色々あった30年を振り返り吠える高岩竜一【写真:柴田惣一】
色々あった30年を振り返り吠える高岩竜一【写真:柴田惣一】

13日に東京・後楽園ホール大会でデビュー30周年記念試合に臨む

 ガンバレ☆プロレス8月13日、東京・後楽園ホール大会でデビュー30周年記念試合に臨む高岩竜一。大家健、勝村周一朗と組み、石井慧介、岩崎孝樹、冨永真一郎組と対戦する。

 高岩は初代スピリット・オブ・ガンバレ世界無差別級王者。昨年11月にガンバレ☆クライマックス2021を制し、ベルトを奪取した。今年3月に今成夢人に敗れるまで3度の防衛に成功している。

 メモリアルマッチにはベルトに関わった選手が揃った。石井は「プロ野球を一緒に楽しむ仲(苦笑い)」だが、大家、岩崎、冨永は挑戦を退けた相手。勝村は王座決定トーナメントで下している。

 外敵ながらガン☆プロで新設された看板ベルトを保持した高岩の30周年メモリアルイヤーを振り返る記念マッチと言っていいだろう。

「サイバーファイトに属するガン☆プロの初代王者になれたのは、レスラー冥利に尽きる。このときは、他にもベルトを持っていて3冠王だった。30年の俺のレスラー人生でも、大きなこと」と、王座陥落の悔しさをにじませながらも、胸を張る。

 レスラー人生のスタートは新日本プロレスだった。デビュー当初は、思うように活躍できなかったが、UWFとの対抗戦で「前へ、前へ。力で抑え込む。ケンカスタイルかな」と、新たな闘い方に目覚め頭角を現した。

 獣神サンダー・ライガーとの抗争で踏ん張り、ジュニアでありながらパワーファイトを得意としたことで、新日ジュニア戦線の中心に躍り出る。

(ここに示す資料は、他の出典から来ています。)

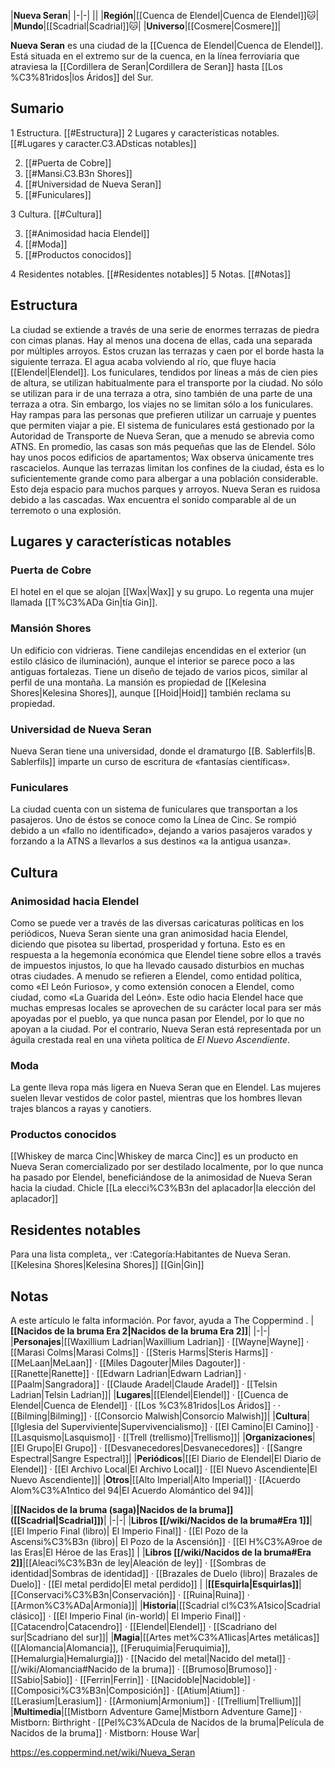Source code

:

|**Nueva Seran**|
|-|-|
||
|**Región**|[[Cuenca de Elendel\|Cuenca de Elendel]]🐱︎|
|**Mundo**|[[Scadrial\|Scadrial]]🐱︎|
|**Universo**|[[Cosmere\|Cosmere]]|

**Nueva Seran** es una ciudad de la [[Cuenca de Elendel\|Cuenca de Elendel]]. Está situada en el extremo sur de la cuenca, en la línea ferroviaria que atraviesa la [[Cordillera de Seran\|Cordillera de Seran]] hasta [[Los %C3%81ridos\|los Áridos]] del Sur.

## Sumario

1 Estructura. [[#Estructura]] 
2 Lugares y características notables. [[#Lugares y caracter.C3.ADsticas notables]] 

2. [[#Puerta de Cobre]] 
2. [[#Mansi.C3.B3n Shores]] 
2. [[#Universidad de Nueva Seran]] 
2. [[#Funiculares]] 


3 Cultura. [[#Cultura]] 

3. [[#Animosidad hacia Elendel]] 
3. [[#Moda]] 
3. [[#Productos conocidos]] 


4 Residentes notables. [[#Residentes notables]] 
5 Notas. [[#Notas]] 


## Estructura
La ciudad se extiende a través de una serie de enormes terrazas de piedra con cimas planas. Hay al menos una docena de ellas, cada una separada por múltiples arroyos. Estos cruzan las terrazas y caen por el borde hasta la siguiente terraza. El agua acaba volviendo al río, que fluye hacia [[Elendel\|Elendel]].
Los funiculares, tendidos por líneas a más de cien pies de altura, se utilizan habitualmente para el transporte por la ciudad. No sólo se utilizan para ir de una terraza a otra, sino también de una parte de una terraza a otra. Sin embargo, los viajes no se limitan sólo a los funiculares. Hay rampas para las personas que prefieren utilizar un carruaje y puentes que permiten viajar a pie. El sistema de funiculares está gestionado por la Autoridad de Transporte de Nueva Seran, que a menudo se abrevia como ATNS.
En promedio, las casas son más pequeñas que las de Elendel. Sólo hay unos pocos edificios de apartamentos; Wax observa únicamente tres rascacielos. Aunque las terrazas limitan los confines de la ciudad, ésta es lo suficientemente grande como para albergar a una población considerable. Esto deja espacio para muchos parques y arroyos.
Nueva Seran es ruidosa debido a las cascadas. Wax encuentra el sonido comparable al de un terremoto o una explosión.

## Lugares y características notables
 
### Puerta de Cobre
El hotel en el que se alojan [[Wax\|Wax]] y su grupo. Lo regenta una mujer llamada [[T%C3%ADa Gin\|tía Gin]].

### Mansión Shores
Un edificio con vidrieras. Tiene candilejas encendidas en el exterior (un estilo clásico de iluminación), aunque el interior se parece poco a las antiguas fortalezas. Tiene un diseño de tejado de varios picos, similar al perfil de una montaña.
La mansión es propiedad de [[Kelesina Shores\|Kelesina Shores]], aunque [[Hoid\|Hoid]] también reclama su propiedad.

### Universidad de Nueva Seran
Nueva Seran tiene una universidad, donde el dramaturgo [[B. Sablerfils\|B. Sablerfils]] imparte un curso de escritura de «fantasías científicas».

### Funiculares
La ciudad cuenta con un sistema de funiculares que transportan a los pasajeros.
Uno de éstos se conoce como la Línea de Cinc. Se rompió debido a un «fallo no identificado», dejando a varios pasajeros varados y forzando a la ATNS a llevarlos a sus destinos «a la antigua usanza».

## Cultura
### Animosidad hacia Elendel
Como se puede ver a través de las diversas caricaturas políticas en los periódicos, Nueva Seran siente una gran animosidad hacia Elendel, diciendo que pisotea su libertad, prosperidad y fortuna. Esto es en respuesta a la hegemonía económica que Elendel tiene sobre ellos a través de impuestos injustos, lo que ha llevado causado disturbios en muchas otras ciudades.
A menudo se refieren a Elendel, como entidad política, como «El León Furioso», y como extensión conocen a Elendel, como ciudad, como «La Guarida del León». Este odio hacia Elendel hace que muchas empresas locales se aprovechen de su carácter local para ser más apoyadas por el pueblo, ya que nunca pasan por Elendel, por lo que no apoyan a la ciudad.
Por el contrario, Nueva Seran está representada por un águila crestada real en una viñeta política de *El Nuevo Ascendiente*.

### Moda
La gente lleva ropa más ligera en Nueva Seran que en Elendel. Las mujeres suelen llevar vestidos de color pastel, mientras que los hombres llevan trajes blancos a rayas y canotiers.

### Productos conocidos
[[Whiskey de marca Cinc\|Whiskey de marca Cinc]] es un producto en Nueva Seran comercializado por ser destilado localmente, por lo que nunca ha pasado por Elendel, beneficiándose de la animosidad de Nueva Seran hacia la ciudad.
Chicle [[La elecci%C3%B3n del aplacador\|la elección del aplacador]]
## Residentes notables
Para una lista completa,, ver :Categoría:Habitantes de Nueva Seran.
[[Kelesina Shores\|Kelesina Shores]]
[[Gin\|Gin]]
## Notas

A este artículo le falta información. Por favor, ayuda a The Coppermind .
|**[[Nacidos de la bruma Era 2\|Nacidos de la bruma Era 2]]**|
|-|-|
|**Personajes**|[[Waxillium Ladrian\|Waxillium Ladrian]] · [[Wayne\|Wayne]] · [[Marasi Colms\|Marasi Colms]] · [[Steris Harms\|Steris Harms]] · [[MeLaan\|MeLaan]] · [[Miles Dagouter\|Miles Dagouter]] · [[Ranette\|Ranette]] · [[Edwarn Ladrian\|Edwarn Ladrian]] · [[Paalm\|Sangradora]] · [[Claude Aradel\|Claude Aradel]] · [[Telsin Ladrian\|Telsin Ladrian]]|
|**Lugares**|[[Elendel\|Elendel]] · [[Cuenca de Elendel\|Cuenca de Elendel]] · [[Los %C3%81ridos\|Los Áridos]] ·  · [[Bilming\|Bilming]] · [[Consorcio Malwish\|Consorcio Malwish]]|
|**Cultura**|[[Iglesia del Superviviente\|Supervivencialismo]] · [[El Camino\|El Camino]] · [[Lasquismo\|Lasquismo]] · [[Trell (trellismo)\|Trellismo]]|
|**Organizaciones**|[[El Grupo\|El Grupo]] · [[Desvanecedores\|Desvanecedores]] · [[Sangre Espectral\|Sangre Espectral]]|
|**Periódicos**|[[El Diario de Elendel\|El Diario de Elendel]] · [[El Archivo Local\|El Archivo Local]] · [[El Nuevo Ascendiente\|El Nuevo Ascendiente]]|
|**Otros**|[[Alto Imperial\|Alto Imperial]] · [[Acuerdo Alom%C3%A1ntico del 94\|El Acuerdo Alomántico del 94]]|

|**[[Nacidos de la bruma (saga)\|Nacidos de la bruma]] ([[Scadrial\|Scadrial]])**|
|-|-|
|**Libros [[/wiki/Nacidos de la bruma#Era 1]]**|[[El Imperio Final (libro)\| El Imperio Final]] · [[El Pozo de la Ascensi%C3%B3n (libro)\| El Pozo de la Ascensión]] · [[El H%C3%A9roe de las Eras\|El Héroe de las Eras]] |
|**Libros [[/wiki/Nacidos de la bruma#Era 2]]**|[[Aleaci%C3%B3n de ley\|Aleación de ley]] · [[Sombras de identidad\|Sombras de identidad]] · [[Brazales de Duelo (libro)\| Brazales de Duelo]] · [[El metal perdido\|El metal perdido]]  |
|**[[Esquirla\|Esquirlas]]**|[[Conservaci%C3%B3n\|Conservación]] · [[Ruina\|Ruina]] · [[Armon%C3%ADa\|Armonía]]|
|**Historia**|[[Scadrial cl%C3%A1sico\|Scadrial clásico]] · [[El Imperio Final (in-world)\| El Imperio Final]] · [[Catacendro\|Catacendro]] · [[Elendel\|Elendel]] · [[Scadriano del sur\|Scadriano del sur]]|
|**Magia**|[[Artes met%C3%A1licas\|Artes metálicas]] ([[Alomancia\|Alomancia]], [[Feruquimia\|Feruquimia]], [[Hemalurgia\|Hemalurgia]]) · [[Nacido del metal\|Nacido del metal]] · [[/wiki/Alomancia#Nacido de la bruma]] · [[Brumoso\|Brumoso]] · [[Sabio\|Sabio]] · [[Ferrin\|Ferrin]] · [[Nacidoble\|Nacidoble]] · [[Composici%C3%B3n\|Composición]] · [[Atium\|Atium]] · [[Lerasium\|Lerasium]] · [[Armonium\|Armonium]] · [[Trellium\|Trellium]]|
|**Multimedia**|[[Mistborn Adventure Game\|Mistborn Adventure Game‎‎]] · Mistborn: Birthright · [[Pel%C3%ADcula de Nacidos de la bruma\|Película de Nacidos de la bruma]] · Mistborn: House War|



https://es.coppermind.net/wiki/Nueva_Seran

金本浩二、大谷晋二郎とトンガリコーンズと呼ばれ、人気も集めた。

 その後、フリーとなり、一時期、ZERO1に復帰したが、レスラー人生の後半はフリー戦士として活動。現在はガン☆プロ、フリーダムズ、ドラディション、Aチームなど、さまざまな団体のリングに上がっている。

「レスラーと並行して、ビルの管理会社で働いたこともあった。危機感に襲われ、不安になったこともあったけど、いろんな方たちに声をかけてもらって、助けてもらって、30年になる」とにっこり。長いようなアッと言う間のような……さまざまな出来事が走馬灯のように頭をよぎったのか、高岩は一瞬、遠い目をした。

 ブラックタイガーに変身できたのも幸せだった。マスクを被ることで、別人格になれる。ファイトスタイルも変化させたが「すぐに正体がばれてしまった」と振り返る。「変わりようもない動きもある。それはそれで、楽しんでもらえたら」とほほえんだ。同じ日に素顔の高岩とブラックタイガーで2試合したこともあったという。

 ブラックタイガーとして超一流のレジェンド・マスクマンたちと対峙できたのも良き思い出だ。「あのミル・マスカラスと闘えた。素顔では難しいでしょ」と、いたずらっぽく笑った。

 30年も一つの区切りに過ぎない。「いち抜けになりたくない。永田裕志、ケンドー・カシン、藤田和之、小島聡、天山広吉、金本浩二……みんな頑張っている。負けたくない」とまだまだ闘い続ける。

 高岩はいつ何時でもコンディションが良い。常に好調をキープするのは大変だろうが、そこはベテラン選手。調整はお手の物だ。体が資本。長くリングで暴れるためにも、ベストな体調を維持する努力を惜しまない。

 楽しいことも辛いことも数えきれない30年だったが、誰よりも絆を感じるのは、ともに新日本で9年半を過ごし、ZERO-ONEに移籍した大谷だという。「同日入門の同期。彼がいたから、自分も頑張れたのかも知れない」とポツリ。頸椎損傷という大ケガを負い、闘病中の大谷を思いやった。

「よく彼の夢を見る。今の厳しい状況を『冗談だよ』と笑い飛ばして、戻って来るんだ。不謹慎かも知れないけど、今の自分の願いが夢に出てくるんだと思う」と神妙な顔だ。

 大谷にエールを送るためにも、高岩は大好きな角ハイボールをエネルギー源に頑張り続ける。